The goal of Old Testament “skill in living” and New
Testament “sanctification” is the same. To be remade in the image of our
Creator.
Job is
about faith; faith in a God like no other god. Our God is the God that laid the
foundations of the earth and causes it to rain. He is the God of Abraham,
Isaac, and Jacob, and the Father of our Blessed Saviour Jesus Christ. John said
that this same Jesus was with God and was (is) God. Paul said in Romans 1:17
that the just shall live by faith. Sanctification, like salvation, is a matter
of faith, faith in a glorious God who gives and takes away.
Psalm 1:1
sets the tone for the whole of the Psalter. “Blessed is the man that walketh
not in the counsel of the ungodly, nor standeth in the way of sinners, nor
sitteth in the seat of the scornful.” Jesus said, “enter ye in at the strait
gate…. because strait is the gate, and narrow is the way, which leaded unto
life”, as recorded by Matthew 7:13-14. Old or New we are to shun evil and
cleave to that which is good and holy. The essence of sanctification is a
skilful life in Christ.
In Proverbs
we have not just wisdom, but wisdom’s results. “My son, if thou wilt receive my
words, and hide my commandments with thee; So that thou incline thine ear unto
wisdom, and apply thine heart to understanding”…. ‘Then shalt thou understand
the fear of the Lord, and find the knowledge of God” (Proverbs 2:1-2 & 5).
This lines up perfectly with the noble Bereans, in Acts 17:11, that searched
the scriptures daily to determine if what they were being taught was so.
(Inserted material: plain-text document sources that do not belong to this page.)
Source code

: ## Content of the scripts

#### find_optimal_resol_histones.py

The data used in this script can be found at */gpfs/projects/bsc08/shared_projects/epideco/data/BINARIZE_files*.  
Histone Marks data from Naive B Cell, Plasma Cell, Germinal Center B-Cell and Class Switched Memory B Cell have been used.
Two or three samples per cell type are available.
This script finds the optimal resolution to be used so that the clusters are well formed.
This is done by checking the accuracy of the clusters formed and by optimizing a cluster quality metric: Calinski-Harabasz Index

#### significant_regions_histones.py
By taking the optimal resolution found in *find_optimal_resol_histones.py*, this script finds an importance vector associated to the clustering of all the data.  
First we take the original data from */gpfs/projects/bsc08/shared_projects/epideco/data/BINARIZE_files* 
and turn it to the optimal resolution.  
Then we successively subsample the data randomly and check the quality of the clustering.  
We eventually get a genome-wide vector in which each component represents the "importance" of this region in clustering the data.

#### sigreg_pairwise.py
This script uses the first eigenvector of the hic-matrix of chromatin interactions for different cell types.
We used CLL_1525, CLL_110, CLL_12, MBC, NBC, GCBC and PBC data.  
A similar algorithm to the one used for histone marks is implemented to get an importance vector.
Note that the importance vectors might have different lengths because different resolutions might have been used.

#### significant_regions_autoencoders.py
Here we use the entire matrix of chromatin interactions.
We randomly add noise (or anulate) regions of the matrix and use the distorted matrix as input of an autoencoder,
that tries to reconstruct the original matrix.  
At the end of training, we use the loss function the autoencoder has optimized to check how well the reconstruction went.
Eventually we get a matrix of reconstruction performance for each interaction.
Sanctification is more than learning, it is applying and experiencing the
result. Paul said in Romans 5:1-5 that our experience begets hope or a
confident expectation in Jesus, therefore we are not ashamed.
“Vanity of
vanities, all is vanity”. Thus begins Ecclesiastes, which is an indictment on
our preoccupation on the pleasures and prosperity of the world. Jesus had a lot
to say about this preoccupation in the Gospels. Sanctification is the process
whereby Jesus turns us into a new creature. Old things are passed away. Our
love for the world and the things of the world set us at enmity with God. Yet
these things fall away as we become more like Jesus. We are warned by James
that our life is a vapour and that we would be better served by knowing God’s
will than pursing worldly pleasure and prosperity.
The Song of
Songs describes the physical intimacy of married life. This is an area of
Christian life that is often overlooked to our children’s detriment. Ephesians
5:22-25 speaks of the spiritual intimacy of married life. When a man and a wife
experience both physical and spiritual intimacy they truly become one flesh and
fulfil God’s plan. If we are not sanctified our marriages will not be sanctified
and thus the church will not be cleansed as God intended it to be.